One of Cyprus’ longest-serving craftsmen is closing his doors after more than 70 years of mending and making shoes. Andreas Vasiliou Trimboushis, is now in the process of decluttering his Dickensian workshop on 28a Patriarchou Grigoriou street in old Nicosia near the archbishopric as he prepares for retirement at the tender age of 95.

Walking into his dimly lit, cave-like workshop, customers have a mere 50 centimetres to weave through piles of shoes on either side, some in boxes and some loose, others hanging like bats from the ceiling alongside lasts and other early-industrial measuring tools.

He has been in the same workshop since 1953, which he opened when he was 24. Known in equal parts for his craftsmanship, gentlemanly manner and hearty chuckle, there are photos and video interviews with him on numerous Cypriot diaspora Facebook groups, where islanders from all over the world say they hope to see him again on their next visit.

They will be disappointed, After more than 70 years of being a cobbler, he has become increasingly short-sighted in recent months and is in the process of retiring.

So why is he still here? “The piles of shoes you see here, most are unclaimed.

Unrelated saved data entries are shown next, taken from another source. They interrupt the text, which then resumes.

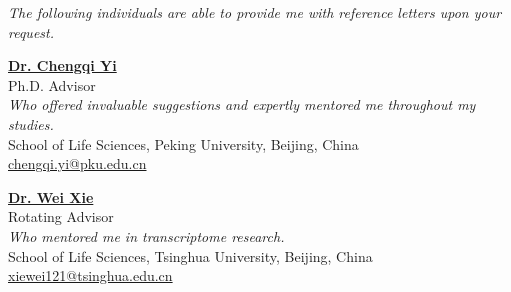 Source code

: \textit{The following individuals are able to provide me with reference letters upon your request.}
\vspace{4pt}

\textbf{\href{https://www.bio.pku.edu.cn/enhomes/news/teacher_dis/91.html}{Dr. Chengqi Yi}}\\
Ph.D. Advisor \\
\textit{Who offered invaluable suggestions and expertly mentored me throughout my studies.}\\
School of Life Sciences, Peking University, Beijing, China\\
\href{mailto:chengqi.yi@pku.edu.cn}{chengqi.yi@pku.edu.cn}\\





\vspace{4pt}

\textbf{\href{https://life.tsinghua.edu.cn/lifeen/info/1034/1077.htm}{Dr. Wei Xie}}\\
Rotating Advisor\\
\textit{Who mentored me in transcriptome research.}\\
School of Life Sciences, Tsinghua University, Beijing, China\\
\href{mailto:xiewei121@tsinghua.edu.cn}{xiewei121@tsinghua.edu.cn}\\


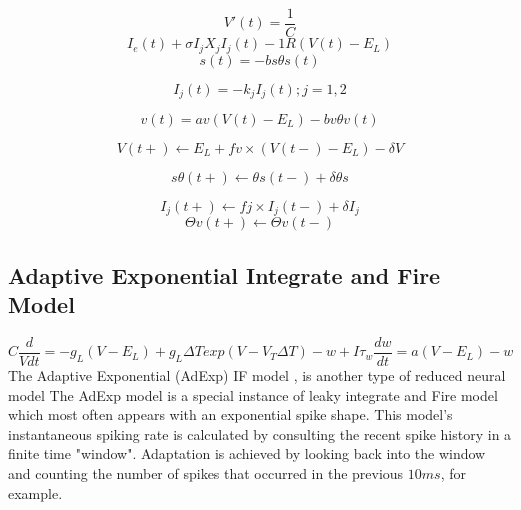 \begin{equation}
V \prime (t)=\frac{1}{C} 
\end{equation}
\begin{equation}
I_{e}(t) + \sigma I_{j}X_{j}I_{j}(t) -1R(V (t)- E_{L})  \end{equation}
\begin{equation} 
s(t) = -bs \theta s(t)  
\end{equation}

\begin{equation}
I_{j}(t) = -k_{j} I_{j} (t); j = 1, 2  
\end{equation}

\begin{equation}
 v(t) = av(V (t) - E_{L}) - bv\theta v(t) 
\end{equation}

\begin{equation}
V (t+) \leftarrow E_{L} + fv \times (V (t-) - E_{L}) - \delta V 
\end{equation}

\begin{equation}
s \theta (t+) \leftarrow \theta s(t-) + \delta \theta s 
\end{equation}

\begin{equation}
I_{j} (t+) \leftarrow fj \times I_{j} (t-) + \delta I_{j}
\end{equation}
\begin{equation}
\Theta v (t+) \leftarrow \Theta v(t-) 
\end{equation}

\subsection{Adaptive Exponential Integrate and Fire Model}
\begin{displaymath}
 C\frac{d}{Vdt}=-g_{L}(V-E_{L})+
g_{L} \Delta Texp(V-V_{T} \Delta T)-w+I 
\tau_{w}\frac{dw}{dt} = a(V-E_{L})-w 
\end{displaymath}
The Adaptive Exponential (AdExp) IF model \cite{brette2005adaptive}, is another type of reduced neural model
The AdExp model is a special instance of leaky integrate and Fire model which most often appears with an exponential spike shape.
This model's instantaneous spiking rate is calculated by consulting the recent spike history in a finite time "window". 
Adaptation is achieved by looking back into the window and counting the number of spikes that occurred in the previous $10ms$, for example. 
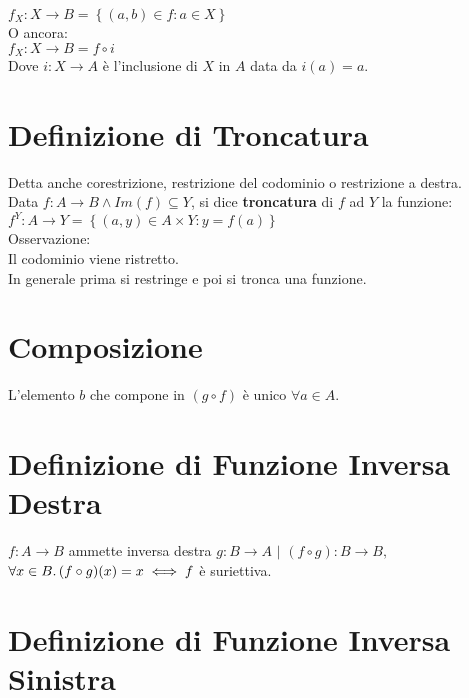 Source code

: \documentclass[a4paper, twoside, italian, 11pt]{book}
\newcommand{\braces}[1] {\left\{#1\right\}}
\begin{document}
$f_X : X \rightarrow B = \braces{(a, b) \in f : a \in X}$ \\

\noindent
O ancora: \\

$f_X : X \rightarrow B = f \circ i$ \\

\noindent
Dove $i : X \rightarrow A$ è l'inclusione di $X$ in $A$ data da $i(a) = a$.



\section{Definizione di Troncatura}

Detta anche corestrizione, restrizione del codominio o restrizione a destra. \\

\noindent
Data $f : A \rightarrow B \land Im(f) \subseteq Y$, si dice \textbf{troncatura} di $f$ ad $Y$ la funzione: \\

$f^Y : A \rightarrow Y = \braces{(a, y) \in A \times Y : y = f(a)}$ \\

\noindent
Osservazione: \\
Il codominio viene ristretto.\\

\noindent
In generale prima si restringe e poi si tronca una funzione.



\section{Composizione}

L'elemento $b$ che compone in $(g \circ f)$ è unico $\forall a \in A$.



\section{Definizione di Funzione Inversa Destra}

$f : A \rightarrow B$ ammette inversa destra $g : B \rightarrow A$ $|$ $(f \circ g) : B \rightarrow B,$ $\forall x \in B \ldotp (f \circ g)(x) = x \iff f$ è suriettiva.



\section{Definizione di Funzione Inversa Sinistra}
\end{document}
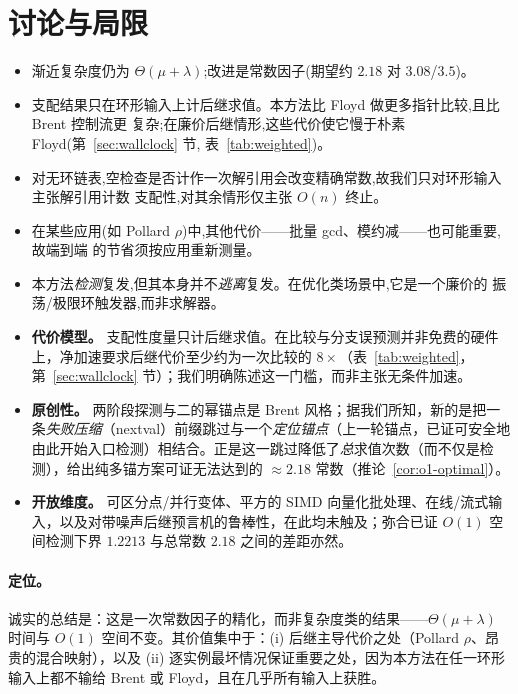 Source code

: \documentclass[11pt]{ctexart}
\begin{document}
\section{讨论与局限}
\label{sec:limits}
\begin{itemize}[leftmargin=2em,itemsep=2pt]
  \item 渐近复杂度仍为 $\Theta(\mu+\lambda)$;改进是常数因子(期望约 $2.18$ 对 $3.08$/$3.5$)。
  \item 支配结果只在环形输入上计后继求值。本方法比 Floyd 做更多指针比较,且比 Brent 控制流更
        复杂;在廉价后继情形,这些代价使它慢于朴素 Floyd(第~\ref{sec:wallclock} 节,
        表~\ref{tab:weighted})。
  \item 对无环链表,空检查是否计作一次解引用会改变精确常数,故我们只对环形输入主张解引用计数
        支配性,对其余情形仅主张 $O(n)$ 终止。
  \item 在某些应用(如 Pollard $\rho$)中,其他代价——批量 gcd、模约减——也可能重要,故端到端
        的节省须按应用重新测量。
  \item 本方法\emph{检测}复发,但其本身并不\emph{逃离}复发。在优化类场景中,它是一个廉价的
        振荡/极限环触发器,而非求解器。
  \item \textbf{代价模型。} 支配性度量只计后继求值。在比较与分支误预测并非免费的硬件上，净加速要求后继代价至少约为一次比较的 $8\times$（表~\ref{tab:weighted}，第~\ref{sec:wallclock} 节）；我们明确陈述这一门槛，而非主张无条件加速。
  \item \textbf{原创性。} 两阶段探测与二的幂锚点是 Brent 风格；据我们所知，新的是把一条\emph{失败压缩}（nextval）前缀跳过与一个\emph{定位锚点}（上一轮锚点，已证可安全地由此开始入口检测）相结合。正是这一跳过降低了\emph{总}求值次数（而不仅是检测），给出纯多锚方案可证无法达到的 $\approx2.18$ 常数（推论~\ref{cor:o1-optimal}）。
  \item \textbf{开放维度。} 可区分点/并行变体、平方的 SIMD 向量化批处理、在线/流式输入，以及对带噪声后继预言机的鲁棒性，在此均未触及；弥合已证 $O(1)$ 空间检测下界 $1.2213$ 与总常数 $2.18$ 之间的差距亦然。
\end{itemize}

\paragraph{定位。}
诚实的总结是：这是一次常数因子的精化，而非复杂度类的结果——$\Theta(\mu+\lambda)$ 时间与 $O(1)$ 空间不变。其价值集中于：(i) 后继主导代价之处（Pollard $\rho$、昂贵的混合映射），以及 (ii) 逐实例最坏情况保证重要之处，因为本方法在任一环形输入上都不输给 Brent 或 Floyd，且在几乎所有输入上获胜。
\end{document}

I’ve had them for decades and I wanted to give the owners a chance to collect them.”

Don’t be fooled by the clutter – over the decades he has also mastered the art of deftly plucking a shoe from the pile without causing a cascade.

“This one here, for example” he says, picking up a smart 1970s thick-wedge heel sandal, “underneath I have a sticker on it saying ‘Eleni’. Who on earth is Eleni?”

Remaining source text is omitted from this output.